Things have looked pretty solid on the internship front for Stern MBA students over the last three summers. In that span, more than half of MBAs (50.6%) secured their interviews through school-facilitated interviews, while just under a quarter — 23.3% — got their summer gigs through on-campus postings. For the Class of 2019, 100% of students seeking internships secured them. In the Class of 2020, more than 86% found their summer internship directly through a Stern-supported activity.
Top internship employers of Stern MBAs in the summer of 2019 were JPMorgan and McKinsey with 16 each, followed by Amazon with 15, Deloitte with 14, and BCG and Credit Suisse with 12 apiece. Last year the top internship employers were Amazon (18), Deloitte (16), PwC (15), and BCG and McKinsey, each with 14 interns.
Intern pay has risen as well. While far fewer Stern MBA students sought internships in the summer of 2019 (337, down from 384 the year before, a more than 12% decline), those who did were paid about 12% more per week: $2,388 compared to last summer’s $2,133. U.S. citizens and and permanent residents and those with work authorizations made only slightly more than internationals, $2,393 over $2,376; that’s a year-to-year increase of 11.8% for the former and 13% for the latter.
CHECKING IN WITH GRADS OF STERN’S 1-YEAR MBA PROGRAMS
Simultaneously with the release of its 2019 full-time MBA employment report, the Stern School published a preliminary update on its two new one-year MBA programs, the Andre Koo Technology and Entrepreneurship MBA and the Fashion & Luxury MBA, whose first cohorts graduated in May 2019. The school is “continuing to track hiring for these new one-year programs” but reports that most grads of the Andre Koo program (31%) went into project management, followed by management consulting (13.8%), business development/sales (13.8%), data analytics (10.3%), and general management (10.3%).
Nearly all — 93.5% — accepted offers or started their own businesses by three months post-graduation. They made an average full-time salary of $129,015 and received average an average signing bonus of $26,345.

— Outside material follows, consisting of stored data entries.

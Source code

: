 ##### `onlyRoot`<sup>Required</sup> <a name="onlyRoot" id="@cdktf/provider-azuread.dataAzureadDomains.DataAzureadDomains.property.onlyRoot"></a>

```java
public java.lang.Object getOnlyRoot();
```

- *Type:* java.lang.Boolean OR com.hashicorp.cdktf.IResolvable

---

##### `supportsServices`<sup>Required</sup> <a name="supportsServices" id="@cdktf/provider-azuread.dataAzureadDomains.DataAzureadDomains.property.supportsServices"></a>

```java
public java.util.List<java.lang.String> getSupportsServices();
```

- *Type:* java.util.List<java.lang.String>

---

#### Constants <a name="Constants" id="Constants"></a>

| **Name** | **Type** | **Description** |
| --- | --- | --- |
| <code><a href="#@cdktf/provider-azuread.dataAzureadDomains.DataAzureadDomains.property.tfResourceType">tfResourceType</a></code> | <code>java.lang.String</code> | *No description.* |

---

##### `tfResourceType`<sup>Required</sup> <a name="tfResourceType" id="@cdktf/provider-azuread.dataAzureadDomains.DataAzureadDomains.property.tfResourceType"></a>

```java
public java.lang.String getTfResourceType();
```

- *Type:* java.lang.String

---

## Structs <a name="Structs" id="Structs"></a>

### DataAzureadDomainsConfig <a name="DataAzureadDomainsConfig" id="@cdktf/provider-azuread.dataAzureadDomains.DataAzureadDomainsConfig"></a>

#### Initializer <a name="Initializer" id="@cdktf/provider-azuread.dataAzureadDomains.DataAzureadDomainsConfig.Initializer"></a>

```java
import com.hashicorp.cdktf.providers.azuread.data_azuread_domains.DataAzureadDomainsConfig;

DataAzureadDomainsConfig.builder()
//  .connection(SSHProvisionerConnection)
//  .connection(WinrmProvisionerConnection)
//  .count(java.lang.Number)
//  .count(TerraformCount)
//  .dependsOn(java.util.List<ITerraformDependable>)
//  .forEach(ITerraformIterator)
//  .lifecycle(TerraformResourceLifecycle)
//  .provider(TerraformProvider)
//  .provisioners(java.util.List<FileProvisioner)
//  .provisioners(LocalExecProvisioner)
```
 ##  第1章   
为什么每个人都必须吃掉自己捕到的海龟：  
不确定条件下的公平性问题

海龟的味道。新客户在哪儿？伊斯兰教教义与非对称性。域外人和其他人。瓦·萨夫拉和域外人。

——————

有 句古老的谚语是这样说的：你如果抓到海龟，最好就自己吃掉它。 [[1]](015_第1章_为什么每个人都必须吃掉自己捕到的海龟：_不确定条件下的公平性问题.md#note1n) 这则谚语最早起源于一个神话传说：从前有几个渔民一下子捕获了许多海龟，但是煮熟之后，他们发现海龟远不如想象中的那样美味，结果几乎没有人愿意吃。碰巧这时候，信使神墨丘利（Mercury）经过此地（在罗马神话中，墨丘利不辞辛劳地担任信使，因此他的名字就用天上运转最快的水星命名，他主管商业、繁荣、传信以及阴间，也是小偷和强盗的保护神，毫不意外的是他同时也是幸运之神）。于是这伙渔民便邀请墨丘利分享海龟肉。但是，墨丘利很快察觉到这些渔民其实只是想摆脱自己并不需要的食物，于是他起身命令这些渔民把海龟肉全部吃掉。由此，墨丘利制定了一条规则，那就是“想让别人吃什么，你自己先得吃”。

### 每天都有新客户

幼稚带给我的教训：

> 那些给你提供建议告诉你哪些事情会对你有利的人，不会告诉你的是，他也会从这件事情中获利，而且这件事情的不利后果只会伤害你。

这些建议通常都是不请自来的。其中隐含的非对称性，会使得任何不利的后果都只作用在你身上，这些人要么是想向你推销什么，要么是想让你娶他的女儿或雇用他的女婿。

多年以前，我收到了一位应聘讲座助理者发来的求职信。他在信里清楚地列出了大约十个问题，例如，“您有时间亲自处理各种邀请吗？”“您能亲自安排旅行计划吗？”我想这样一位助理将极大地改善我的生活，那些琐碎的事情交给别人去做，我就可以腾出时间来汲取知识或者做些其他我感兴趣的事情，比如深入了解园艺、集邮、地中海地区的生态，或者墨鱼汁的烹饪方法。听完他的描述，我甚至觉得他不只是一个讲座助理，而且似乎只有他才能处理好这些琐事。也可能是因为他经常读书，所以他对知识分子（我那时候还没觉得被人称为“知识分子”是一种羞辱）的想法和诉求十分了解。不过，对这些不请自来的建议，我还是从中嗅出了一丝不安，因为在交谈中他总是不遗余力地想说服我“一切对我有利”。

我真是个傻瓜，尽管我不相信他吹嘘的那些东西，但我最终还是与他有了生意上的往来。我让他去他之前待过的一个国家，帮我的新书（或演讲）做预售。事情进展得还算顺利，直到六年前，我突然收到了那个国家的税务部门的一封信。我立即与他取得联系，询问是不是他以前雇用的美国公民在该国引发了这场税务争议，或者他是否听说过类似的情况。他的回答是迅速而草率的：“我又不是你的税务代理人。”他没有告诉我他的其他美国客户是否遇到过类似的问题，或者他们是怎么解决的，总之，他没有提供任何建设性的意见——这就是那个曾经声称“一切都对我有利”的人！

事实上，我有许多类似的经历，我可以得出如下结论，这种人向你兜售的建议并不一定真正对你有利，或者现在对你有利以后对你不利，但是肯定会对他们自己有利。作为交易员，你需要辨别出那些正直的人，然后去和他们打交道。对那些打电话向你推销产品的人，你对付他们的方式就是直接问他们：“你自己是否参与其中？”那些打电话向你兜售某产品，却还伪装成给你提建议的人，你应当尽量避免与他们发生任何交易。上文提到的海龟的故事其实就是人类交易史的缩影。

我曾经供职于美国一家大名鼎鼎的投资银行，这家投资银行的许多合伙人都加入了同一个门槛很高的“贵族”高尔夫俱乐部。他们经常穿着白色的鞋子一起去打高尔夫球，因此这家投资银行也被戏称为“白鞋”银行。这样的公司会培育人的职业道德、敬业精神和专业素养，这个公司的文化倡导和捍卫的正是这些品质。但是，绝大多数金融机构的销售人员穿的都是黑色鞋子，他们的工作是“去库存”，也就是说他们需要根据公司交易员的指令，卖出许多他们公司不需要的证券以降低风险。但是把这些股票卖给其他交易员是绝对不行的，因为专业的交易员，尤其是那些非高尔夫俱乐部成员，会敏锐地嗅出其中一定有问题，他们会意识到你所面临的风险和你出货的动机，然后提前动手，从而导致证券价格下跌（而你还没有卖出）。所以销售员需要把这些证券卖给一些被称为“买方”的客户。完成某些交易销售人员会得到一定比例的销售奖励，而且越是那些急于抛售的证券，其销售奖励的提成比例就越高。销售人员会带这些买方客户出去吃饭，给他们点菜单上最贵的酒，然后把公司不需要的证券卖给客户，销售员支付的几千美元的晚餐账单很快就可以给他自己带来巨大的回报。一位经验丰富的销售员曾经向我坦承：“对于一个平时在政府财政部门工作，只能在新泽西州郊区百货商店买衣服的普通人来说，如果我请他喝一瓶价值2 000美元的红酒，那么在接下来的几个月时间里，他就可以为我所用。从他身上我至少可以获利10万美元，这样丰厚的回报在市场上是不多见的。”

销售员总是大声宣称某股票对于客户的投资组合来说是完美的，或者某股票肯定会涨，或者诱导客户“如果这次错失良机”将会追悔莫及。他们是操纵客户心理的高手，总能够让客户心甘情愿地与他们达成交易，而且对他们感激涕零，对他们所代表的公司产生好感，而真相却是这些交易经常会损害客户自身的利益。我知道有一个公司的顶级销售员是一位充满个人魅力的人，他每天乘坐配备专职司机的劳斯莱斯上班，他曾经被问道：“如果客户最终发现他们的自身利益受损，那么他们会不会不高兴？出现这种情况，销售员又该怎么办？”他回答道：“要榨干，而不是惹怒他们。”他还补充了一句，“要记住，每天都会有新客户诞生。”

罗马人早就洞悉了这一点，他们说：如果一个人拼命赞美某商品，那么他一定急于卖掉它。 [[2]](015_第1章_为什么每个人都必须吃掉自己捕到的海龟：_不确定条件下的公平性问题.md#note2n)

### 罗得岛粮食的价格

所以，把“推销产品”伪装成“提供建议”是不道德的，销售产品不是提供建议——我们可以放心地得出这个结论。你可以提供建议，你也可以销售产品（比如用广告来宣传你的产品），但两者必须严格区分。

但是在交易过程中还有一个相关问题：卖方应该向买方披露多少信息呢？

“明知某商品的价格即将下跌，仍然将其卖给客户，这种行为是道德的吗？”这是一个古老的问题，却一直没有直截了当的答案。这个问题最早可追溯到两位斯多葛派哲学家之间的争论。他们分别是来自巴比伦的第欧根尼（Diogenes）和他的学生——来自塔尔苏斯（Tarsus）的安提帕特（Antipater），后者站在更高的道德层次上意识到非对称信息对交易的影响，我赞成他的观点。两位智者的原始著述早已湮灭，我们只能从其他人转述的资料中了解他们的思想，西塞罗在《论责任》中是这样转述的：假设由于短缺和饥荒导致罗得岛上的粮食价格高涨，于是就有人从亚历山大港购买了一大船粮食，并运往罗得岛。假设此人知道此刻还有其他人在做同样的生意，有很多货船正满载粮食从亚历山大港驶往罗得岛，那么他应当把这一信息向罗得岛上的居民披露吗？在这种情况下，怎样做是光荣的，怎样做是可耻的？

“Last year, we welcomed the inaugural cohorts of Stern’s focused full-time MBA programs: the Andre Koo Technology and Entrepreneurship MBA and the Fashion & Luxury MBA, which drew both existing and new recruiters to campus,” Beth Briggs says. “For the Andre Koo Tech MBA, industry outcomes we’ve tracked so far are diverse and include technology, financial services and healthcare. Students have accepted job offers in tech functional roles ranging from product and program management, to technical solutions, data analytics, operations and strategy. They are choosing companies that suit their career goals, from dynamic startups to firms such as Amazon, American Express, Uber, and Microsoft.”
Most grads of the Fashion & Luxury MBA went into general marketing (25%), retail consulting (12.5%), brand management (12.5%), general management (12.5%), or merchandising (12.5%). Nearly two-thirds, 61.5%, accepted offers or started their own businesses by three months post-graduation; they made an average full-time salary of $116,517, and received an average signing bonus of $20,833.
“For the Fashion & Luxury MBA program, students are securing roles at a pace that matches the nature of this networked and just-in-time hiring sector,” Briggs says. “They will be working in verticals such as beauty, fashion, consulting and retail tech with companies including Coach, L’Oréal, Macy’s, Tom Ford, and more.”